Not logged in, Join Here! or Log In Below:  
 
News Articles Search    
 

 Home / General Programming / 'memcpy' : intrinsic function, cannot be defined - gaaaaaa Account Manager
 
Archive Notice: This thread is old and no longer active. It is here for reference purposes. This thread was created on an older version of the flipcode forums, before the site closed in 2005. Please keep that in mind as you view this thread, as many of the topics and opinions may be outdated.
 
pixelpajas

February 21, 2005, 06:40 PM

Ok. I'm not using any default libs (/NODEFAULTLIB) in the project.

I defined my own memcpy replacement function.

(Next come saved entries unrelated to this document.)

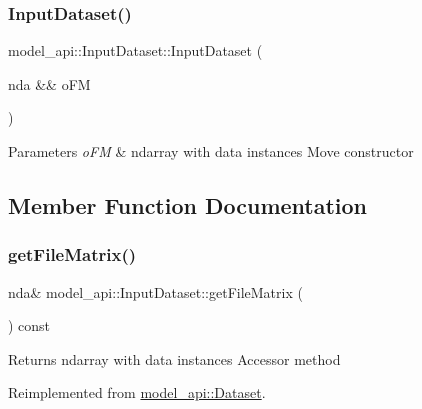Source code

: \subsubsection{\texorpdfstring{Input\+Dataset()}{InputDataset()}\hspace{0.1cm}{\footnotesize\ttfamily [2/2]}}
{\footnotesize\ttfamily model\+\_\+api\+::\+Input\+Dataset\+::\+Input\+Dataset (\begin{DoxyParamCaption}\item[{nda \&\&}]{o\+FM }\end{DoxyParamCaption})}


\begin{DoxyParams}{Parameters}
{\em o\+FM} & ndarray with data instances Move constructor \\
\hline
\end{DoxyParams}


\subsection{Member Function Documentation}
\mbox{\label{classmodel__api_1_1InputDataset_a853b380f548e21ee7421f887b9be2722}} 
\subsubsection{\texorpdfstring{get\+File\+Matrix()}{getFileMatrix()}}
{\footnotesize\ttfamily nda\& model\+\_\+api\+::\+Input\+Dataset\+::get\+File\+Matrix (\begin{DoxyParamCaption}{ }\end{DoxyParamCaption}) const\hspace{0.3cm}{\ttfamily [virtual]}}

\begin{DoxyReturn}{Returns}
ndarray with data instances Accessor method 
\end{DoxyReturn}


Reimplemented from \hyperlink{classmodel__api_1_1Dataset_aa2ae7007705796c05e5df64a3d1cda0e}{model\+\_\+api\+::\+Dataset}.

\mbox{\label{classmodel__api_1_1InputDataset_af7d130afc8889825573e738906397714}} 
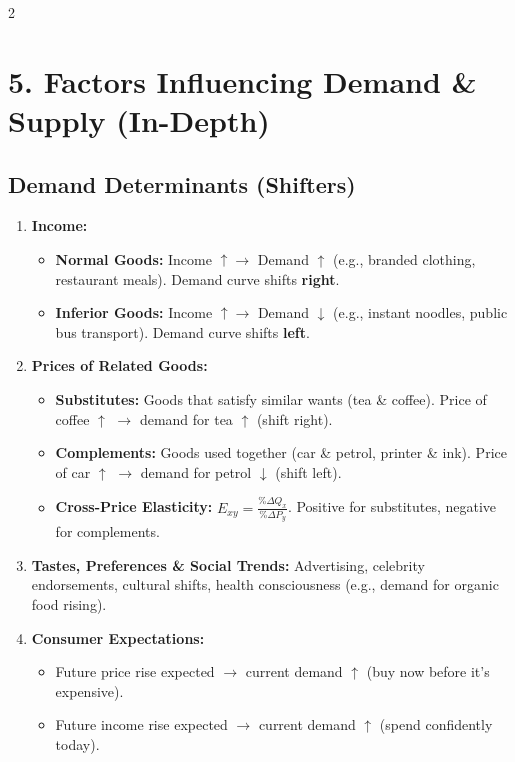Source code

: \documentclass[10pt,a4paper]{article}
\begin{document}
\begin{multicols}{2}
\section*{5. Factors Influencing Demand \& Supply (In-Depth)}

\subsection*{Demand Determinants (Shifters)}
\begin{enumerate}[leftmargin=*,nosep]
    \item \textbf{Income:}
    \begin{itemize}[nosep]
        \item \textbf{Normal Goods:} Income $\uparrow \to$ Demand $\uparrow$ (e.g., branded clothing, restaurant meals). Demand curve shifts \textbf{right}.
        \item \textbf{Inferior Goods:} Income $\uparrow \to$ Demand $\downarrow$ (e.g., instant noodles, public bus transport). Demand curve shifts \textbf{left}.
    \end{itemize}
    \item \textbf{Prices of Related Goods:}
    \begin{itemize}[nosep]
        \item \textbf{Substitutes:} Goods that satisfy similar wants (tea \& coffee). Price of coffee $\uparrow$ $\to$ demand for tea $\uparrow$ (shift right).
        \item \textbf{Complements:} Goods used together (car \& petrol, printer \& ink). Price of car $\uparrow$ $\to$ demand for petrol $\downarrow$ (shift left).
        \item \textbf{Cross-Price Elasticity:} $E_{xy} = \frac{\%\Delta Q_x}{\%\Delta P_y}$. Positive for substitutes, negative for complements.
    \end{itemize}
    \item \textbf{Tastes, Preferences \& Social Trends:} Advertising, celebrity endorsements, cultural shifts, health consciousness (e.g., demand for organic food rising).
    \item \textbf{Consumer Expectations:}
    \begin{itemize}[nosep]
        \item Future price rise expected $\to$ current demand $\uparrow$ (buy now before it's expensive).
        \item Future income rise expected $\to$ current demand $\uparrow$ (spend confidently today).
    \end{itemize}

\end{enumerate}
\end{multicols}
\end{document}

void *memcpy(void *s1, const void *s2, size_t n)
{
CopyMemory(s1, s2, n);
return s1;
}

And i get a : error C2169: 'memcpy' : intrinsic function, cannot be defined

Anyone that can help me out here?
How come the compiler is complaining about
a function that has not been defined anywhere else?
I am using Using VC++ 2005 btw.

I can do a - #pragma function(memcpy)
But i kind of want it to inline the function when I'm optimizing later.
And i also get a: warning C4717: 'memcpy' : recursive on all control paths, function will cause runtime stack overflow
Should i ignore this warning, as it seems bogus?



cheers
//iman


 
Bart

February 21, 2005, 07:11 PM

I would guess that the warning "warning C4717: 'memcpy' : recursive on all control paths, function will cause runtime stack overflow" is trying to tell you that CopyMemory() calls memcpy().

In which case, it would be recursive in a bad way.

 
Dr. Necessiter

February 21, 2005, 09:22 PM

IIRC, when "intrinsic" is used, this means the compiler is directly using a processor instruction to handle the function. In this case rep movs et. all. Maybe there is a pragma or flag to disable this intrinsic.

 
Per Vognsen

February 22, 2005, 12:15 AM

Dr. Necessiter wrote: IIRC, when "intrinsic" is used, this means the compiler is directly using a processor instruction to handle the function. In this case rep movs et. all. Maybe there is a pragma or flag to disable this intrinsic.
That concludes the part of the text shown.